**Document images with source code**.
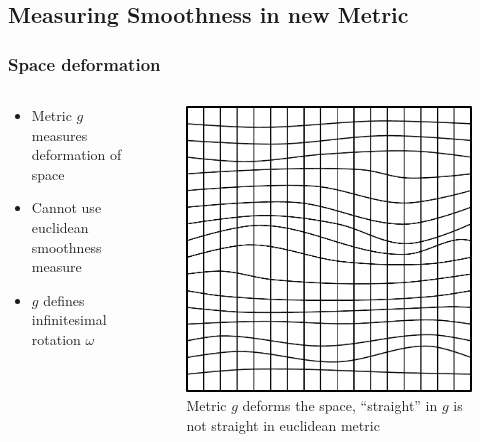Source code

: \documentclass[
	11pt, %
	aspectratio=169, %
]{beamer}
\begin{document}

\subsection{Measuring Smoothness in new Metric}

\begin{frame}
	\frametitle{Space deformation}
	\begin{columns}[c] %
	
		\begin{column}{0.5\textwidth} %
			\begin{itemize}
				\item Metric $g$ measures deformation of space
				\item Cannot use euclidean smoothness measure
				\item $g$ defines infinitesimal rotation $\omega$
			\end{itemize}
		\end{column}
		\begin{column}{0.45\textwidth} %
			\begin{figure}
				\includegraphics[width=0.8\linewidth]{lattice-grid.pdf}
				\caption{Metric $g$ deforms the space, ``straight'' in $g$ is not straight in euclidean metric}
			\end{figure}
		\end{column}
	\end{columns}
\end{frame}
\end{document}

**Your goal**. Out of the preceding entries, pull every line containing the string "euclidean".

**Response below**.
				\item Cannot use euclidean smoothness measure
				\caption{Metric $g$ deforms the space, ``straight'' in $g$ is not straight in euclidean metric}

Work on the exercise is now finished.